The fact is, the draft communications data Bill, to give it its correct title, is hopelessly out of date and can no longer deliver what the police and the security services need while massively intruding into people’s privacy—all pain and no gain. The right honourable member for Sheffield Hallam when he was Deputy Prime Minister took a lot of flak for blocking legislation that required the retention of third-party data. Would the Minister not agree that David Anderson, in his report, agrees with Nick Clegg and the Liberal Democrat position on what some have called the “snoopers’ charter”, even if he cannot bring himself to say that he agrees with Nick?

David Anderson recognises that the Regulation of Investigatory Powers Act is no longer fit for purpose, and we welcome the Government’s approach that there should be a pre-legislative committee of both Houses to look at its successor. Will the Minister confirm that such a committee will be given access to all relevant information to enable it to make a proper judgment on the Government’s proposals?

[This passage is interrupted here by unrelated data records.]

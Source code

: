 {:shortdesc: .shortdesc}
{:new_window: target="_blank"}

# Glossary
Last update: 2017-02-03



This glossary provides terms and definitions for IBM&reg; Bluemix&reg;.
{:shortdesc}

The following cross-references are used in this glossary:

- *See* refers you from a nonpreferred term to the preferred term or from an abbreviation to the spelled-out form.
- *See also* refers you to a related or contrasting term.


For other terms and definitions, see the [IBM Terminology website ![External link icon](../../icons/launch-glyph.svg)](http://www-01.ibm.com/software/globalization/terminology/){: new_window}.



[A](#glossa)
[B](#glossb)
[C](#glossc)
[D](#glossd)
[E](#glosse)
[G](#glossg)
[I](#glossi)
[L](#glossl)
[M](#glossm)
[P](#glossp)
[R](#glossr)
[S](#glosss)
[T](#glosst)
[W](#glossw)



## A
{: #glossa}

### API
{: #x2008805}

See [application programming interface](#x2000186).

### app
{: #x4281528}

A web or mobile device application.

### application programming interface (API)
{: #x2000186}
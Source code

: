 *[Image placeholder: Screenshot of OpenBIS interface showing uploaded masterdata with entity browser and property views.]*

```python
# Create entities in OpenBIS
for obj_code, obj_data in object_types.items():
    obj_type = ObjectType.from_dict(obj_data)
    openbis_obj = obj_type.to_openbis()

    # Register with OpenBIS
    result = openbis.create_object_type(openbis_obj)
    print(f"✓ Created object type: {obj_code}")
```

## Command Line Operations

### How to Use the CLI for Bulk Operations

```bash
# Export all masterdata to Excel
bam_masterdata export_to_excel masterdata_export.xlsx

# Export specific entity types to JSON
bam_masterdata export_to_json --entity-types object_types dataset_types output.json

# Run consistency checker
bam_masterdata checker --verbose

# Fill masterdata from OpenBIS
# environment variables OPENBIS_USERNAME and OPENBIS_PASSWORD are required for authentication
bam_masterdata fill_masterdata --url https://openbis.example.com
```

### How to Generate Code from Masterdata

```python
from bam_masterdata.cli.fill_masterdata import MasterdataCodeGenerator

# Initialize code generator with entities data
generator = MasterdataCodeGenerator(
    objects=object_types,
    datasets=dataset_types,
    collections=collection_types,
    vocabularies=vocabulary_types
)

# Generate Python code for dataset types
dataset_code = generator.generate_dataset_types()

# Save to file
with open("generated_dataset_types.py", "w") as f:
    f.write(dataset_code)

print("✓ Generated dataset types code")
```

Finally, we strongly support David Anderson’s recommendation that intercept warrants should be judicially authorised by specialist judicial commissioners, rather than by government Ministers. Surely it is for the police and the security services to decide whether applying for such a warrant is necessary in the interest of national security and it should be for judges to decide whether such action is lawful. Will the Minister give an undertaking that, pending a change in the legislation, the Government will operate within the spirit of the independent reviewer’s recommendations by ensuring that the Secretary of State consults the existing surveillance commissioners prior to authorising such warrants?